SUPPLIED DATA START

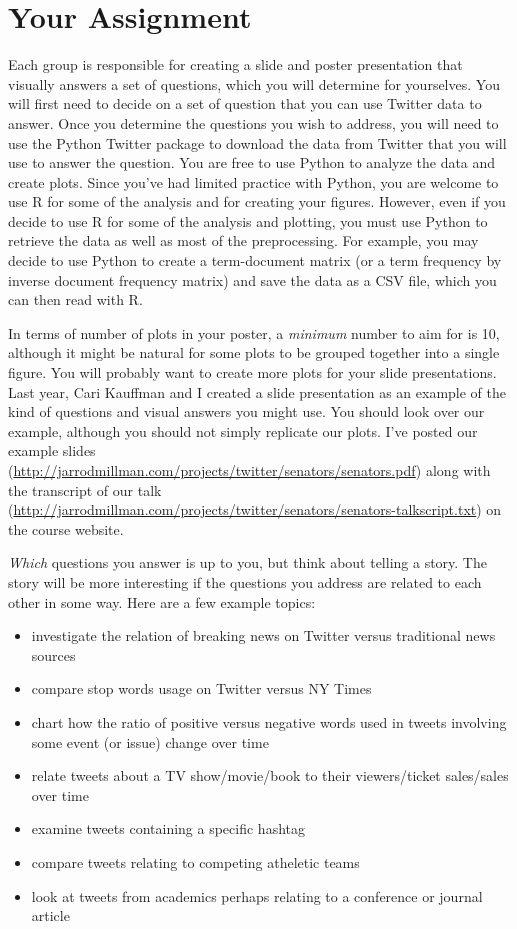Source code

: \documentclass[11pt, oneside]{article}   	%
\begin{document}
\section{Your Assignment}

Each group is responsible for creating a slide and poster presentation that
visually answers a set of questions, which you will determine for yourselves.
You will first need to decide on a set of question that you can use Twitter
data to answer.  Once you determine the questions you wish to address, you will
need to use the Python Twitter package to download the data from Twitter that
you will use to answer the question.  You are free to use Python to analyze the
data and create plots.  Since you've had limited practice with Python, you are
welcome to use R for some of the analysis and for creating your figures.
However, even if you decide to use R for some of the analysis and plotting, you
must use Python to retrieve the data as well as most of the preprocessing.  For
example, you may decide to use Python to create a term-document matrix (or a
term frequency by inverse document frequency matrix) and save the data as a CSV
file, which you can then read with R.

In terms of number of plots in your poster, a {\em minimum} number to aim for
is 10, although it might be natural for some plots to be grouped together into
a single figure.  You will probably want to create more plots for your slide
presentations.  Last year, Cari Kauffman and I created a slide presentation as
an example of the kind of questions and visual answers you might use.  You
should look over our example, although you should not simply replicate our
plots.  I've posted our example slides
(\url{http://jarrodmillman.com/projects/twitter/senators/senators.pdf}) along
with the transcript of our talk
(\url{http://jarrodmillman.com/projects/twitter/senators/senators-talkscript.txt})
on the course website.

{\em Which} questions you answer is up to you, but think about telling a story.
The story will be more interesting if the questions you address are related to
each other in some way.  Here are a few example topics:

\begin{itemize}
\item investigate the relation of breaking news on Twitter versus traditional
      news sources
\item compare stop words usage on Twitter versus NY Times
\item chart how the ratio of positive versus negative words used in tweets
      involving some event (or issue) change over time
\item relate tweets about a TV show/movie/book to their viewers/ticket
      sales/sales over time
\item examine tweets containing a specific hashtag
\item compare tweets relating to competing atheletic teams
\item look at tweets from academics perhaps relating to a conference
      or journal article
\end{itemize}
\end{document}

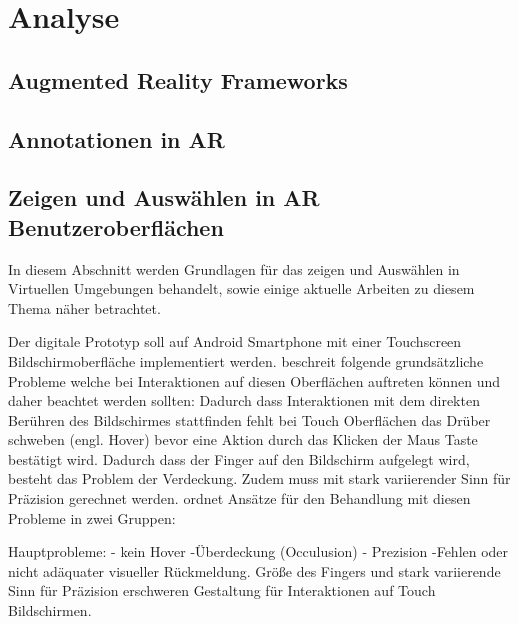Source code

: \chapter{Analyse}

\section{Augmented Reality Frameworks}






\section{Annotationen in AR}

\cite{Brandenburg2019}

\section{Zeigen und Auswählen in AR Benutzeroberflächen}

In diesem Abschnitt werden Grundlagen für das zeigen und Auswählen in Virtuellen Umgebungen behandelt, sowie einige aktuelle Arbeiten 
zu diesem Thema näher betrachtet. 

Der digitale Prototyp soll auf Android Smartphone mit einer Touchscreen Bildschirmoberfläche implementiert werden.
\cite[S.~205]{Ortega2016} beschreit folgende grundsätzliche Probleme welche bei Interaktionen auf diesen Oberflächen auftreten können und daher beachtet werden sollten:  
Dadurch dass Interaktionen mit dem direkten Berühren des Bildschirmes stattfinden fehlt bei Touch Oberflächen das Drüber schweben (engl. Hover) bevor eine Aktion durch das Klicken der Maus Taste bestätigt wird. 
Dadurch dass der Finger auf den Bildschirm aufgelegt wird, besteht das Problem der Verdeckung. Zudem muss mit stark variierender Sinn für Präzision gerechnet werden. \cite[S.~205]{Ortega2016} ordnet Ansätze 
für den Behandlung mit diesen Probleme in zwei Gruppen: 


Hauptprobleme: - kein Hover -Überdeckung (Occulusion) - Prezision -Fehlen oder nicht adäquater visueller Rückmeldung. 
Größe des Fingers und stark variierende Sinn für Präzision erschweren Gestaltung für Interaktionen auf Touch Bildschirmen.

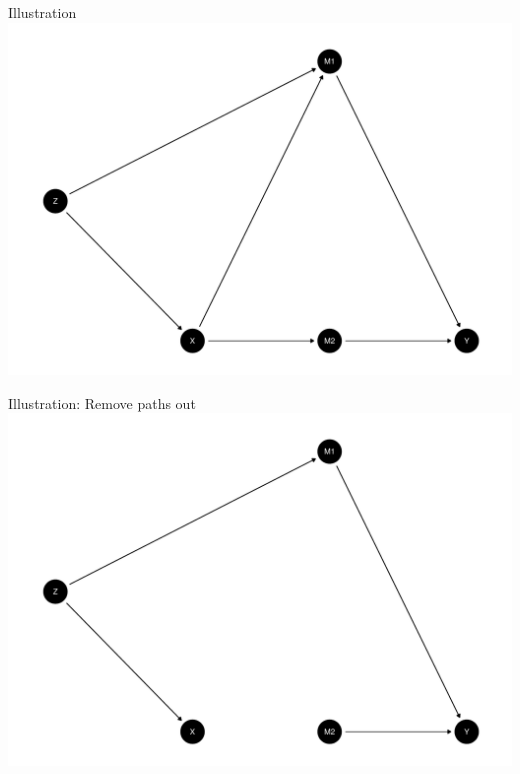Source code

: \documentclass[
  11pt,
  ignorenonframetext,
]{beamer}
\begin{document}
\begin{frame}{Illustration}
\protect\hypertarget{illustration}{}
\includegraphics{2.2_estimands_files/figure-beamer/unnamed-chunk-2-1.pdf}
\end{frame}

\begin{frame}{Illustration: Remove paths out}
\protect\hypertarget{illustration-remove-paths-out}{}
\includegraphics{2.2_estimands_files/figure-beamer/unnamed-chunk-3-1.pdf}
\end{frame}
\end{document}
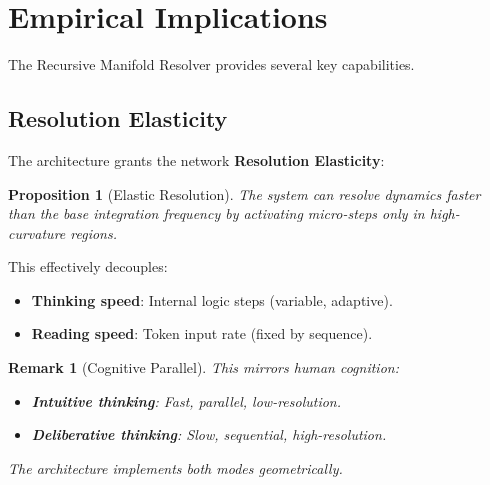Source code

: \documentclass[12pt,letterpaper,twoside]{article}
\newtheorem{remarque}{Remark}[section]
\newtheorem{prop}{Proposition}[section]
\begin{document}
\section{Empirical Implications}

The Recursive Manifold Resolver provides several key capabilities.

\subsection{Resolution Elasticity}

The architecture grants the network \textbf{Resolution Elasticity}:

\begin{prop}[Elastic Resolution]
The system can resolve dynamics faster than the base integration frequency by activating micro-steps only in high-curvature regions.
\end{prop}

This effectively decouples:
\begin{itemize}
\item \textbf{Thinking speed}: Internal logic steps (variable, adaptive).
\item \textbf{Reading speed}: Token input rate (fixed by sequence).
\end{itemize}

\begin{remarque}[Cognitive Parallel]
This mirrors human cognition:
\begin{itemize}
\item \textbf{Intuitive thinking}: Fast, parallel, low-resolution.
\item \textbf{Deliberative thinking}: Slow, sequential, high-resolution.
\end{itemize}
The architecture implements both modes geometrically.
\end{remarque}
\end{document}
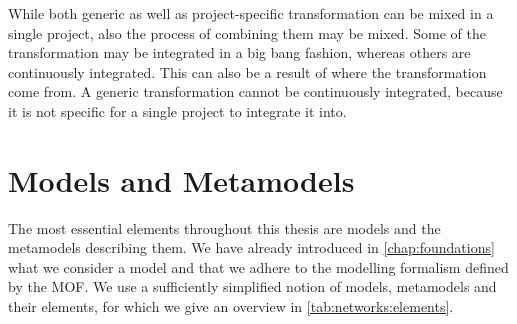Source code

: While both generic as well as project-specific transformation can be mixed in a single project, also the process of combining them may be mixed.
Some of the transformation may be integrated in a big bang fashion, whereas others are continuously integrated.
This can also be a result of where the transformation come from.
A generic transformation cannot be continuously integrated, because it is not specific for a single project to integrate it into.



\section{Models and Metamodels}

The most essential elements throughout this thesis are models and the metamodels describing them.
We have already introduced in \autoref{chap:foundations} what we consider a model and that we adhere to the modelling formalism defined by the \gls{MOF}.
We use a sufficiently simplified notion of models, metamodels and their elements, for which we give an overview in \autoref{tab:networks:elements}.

SUPPLIED DATA END

EXERCISE AIM:
Please retype the data exactly. The pictures do not go in.

WRITTEN SOLUTION:
Source code

: \documentclass[11pt, oneside]{article}   	%
\begin{document}
\section{Your Assignment}

Each group is responsible for creating a slide and poster presentation that
visually answers a set of questions, which you will determine for yourselves.
You will first need to decide on a set of question that you can use Twitter
data to answer.  Once you determine the questions you wish to address, you will
need to use the Python Twitter package to download the data from Twitter that
you will use to answer the question.  You are free to use Python to analyze the
data and create plots.  Since you've had limited practice with Python, you are
welcome to use R for some of the analysis and for creating your figures.
However, even if you decide to use R for some of the analysis and plotting, you
must use Python to retrieve the data as well as most of the preprocessing.  For
example, you may decide to use Python to create a term-document matrix (or a
term frequency by inverse document frequency matrix) and save the data as a CSV
file, which you can then read with R.

In terms of number of plots in your poster, a {\em minimum} number to aim for
is 10, although it might be natural for some plots to be grouped together into
a single figure.  You will probably want to create more plots for your slide
presentations.  Last year, Cari Kauffman and I created a slide presentation as
an example of the kind of questions and visual answers you might use.  You
should look over our example, although you should not simply replicate our
plots.  I've posted our example slides
(\url{http://jarrodmillman.com/projects/twitter/senators/senators.pdf}) along
with the transcript of our talk
(\url{http://jarrodmillman.com/projects/twitter/senators/senators-talkscript.txt})
on the course website.

{\em Which} questions you answer is up to you, but think about telling a story.
The story will be more interesting if the questions you address are related to
each other in some way.  Here are a few example topics:

\begin{itemize}
\item investigate the relation of breaking news on Twitter versus traditional
      news sources
\item compare stop words usage on Twitter versus NY Times
\item chart how the ratio of positive versus negative words used in tweets
      involving some event (or issue) change over time
\item relate tweets about a TV show/movie/book to their viewers/ticket
      sales/sales over time
\item examine tweets containing a specific hashtag
\item compare tweets relating to competing atheletic teams
\item look at tweets from academics perhaps relating to a conference
      or journal article
\end{itemize}
\end{document}

Source code

: \chapter{Analyse}

\section{Augmented Reality Frameworks}






\section{Annotationen in AR}

\cite{Brandenburg2019}

\section{Zeigen und Auswählen in AR Benutzeroberflächen}

In diesem Abschnitt werden Grundlagen für das zeigen und Auswählen in Virtuellen Umgebungen behandelt, sowie einige aktuelle Arbeiten 
zu diesem Thema näher betrachtet. 

Der digitale Prototyp soll auf Android Smartphone mit einer Touchscreen Bildschirmoberfläche implementiert werden.
\cite[S.~205]{Ortega2016} beschreit folgende grundsätzliche Probleme welche bei Interaktionen auf diesen Oberflächen auftreten können und daher beachtet werden sollten:  
Dadurch dass Interaktionen mit dem direkten Berühren des Bildschirmes stattfinden fehlt bei Touch Oberflächen das Drüber schweben (engl. Hover) bevor eine Aktion durch das Klicken der Maus Taste bestätigt wird. 
Dadurch dass der Finger auf den Bildschirm aufgelegt wird, besteht das Problem der Verdeckung. Zudem muss mit stark variierender Sinn für Präzision gerechnet werden. \cite[S.~205]{Ortega2016} ordnet Ansätze 
für den Behandlung mit diesen Probleme in zwei Gruppen: 


Hauptprobleme: - kein Hover -Überdeckung (Occulusion) - Prezision -Fehlen oder nicht adäquater visueller Rückmeldung. 
Größe des Fingers und stark variierende Sinn für Präzision erschweren Gestaltung für Interaktionen auf Touch Bildschirmen.

Source code

: \documentclass[
  11pt,
  ignorenonframetext,
]{beamer}
\begin{document}
\begin{frame}{Illustration}
\protect\hypertarget{illustration}{}
\includegraphics{2.2_estimands_files/figure-beamer/unnamed-chunk-2-1.pdf}
\end{frame}

\begin{frame}{Illustration: Remove paths out}
\protect\hypertarget{illustration-remove-paths-out}{}
\includegraphics{2.2_estimands_files/figure-beamer/unnamed-chunk-3-1.pdf}
\end{frame}
\end{document}
Source code

: \documentclass[12pt,letterpaper,twoside]{article}
\newtheorem{remarque}{Remark}[section]
\newtheorem{prop}{Proposition}[section]
\begin{document}
\section{Empirical Implications}

The Recursive Manifold Resolver provides several key capabilities.

\subsection{Resolution Elasticity}

The architecture grants the network \textbf{Resolution Elasticity}:

\begin{prop}[Elastic Resolution]
The system can resolve dynamics faster than the base integration frequency by activating micro-steps only in high-curvature regions.
\end{prop}

This effectively decouples:
\begin{itemize}
\item \textbf{Thinking speed}: Internal logic steps (variable, adaptive).
\item \textbf{Reading speed}: Token input rate (fixed by sequence).
\end{itemize}

\begin{remarque}[Cognitive Parallel]
This mirrors human cognition:
\begin{itemize}
\item \textbf{Intuitive thinking}: Fast, parallel, low-resolution.
\item \textbf{Deliberative thinking}: Slow, sequential, high-resolution.
\end{itemize}
The architecture implements both modes geometrically.
\end{remarque}
\end{document}
Source code

: While both generic as well as project-specific transformation can be mixed in a single project, also the process of combining them may be mixed.
Some of the transformation may be integrated in a big bang fashion, whereas others are continuously integrated.
This can also be a result of where the transformation come from.
A generic transformation cannot be continuously integrated, because it is not specific for a single project to integrate it into.



\section{Models and Metamodels}

The most essential elements throughout this thesis are models and the metamodels describing them.
We have already introduced in \autoref{chap:foundations} what we consider a model and that we adhere to the modelling formalism defined by the \gls{MOF}.
We use a sufficiently simplified notion of models, metamodels and their elements, for which we give an overview in \autoref{tab:networks:elements}.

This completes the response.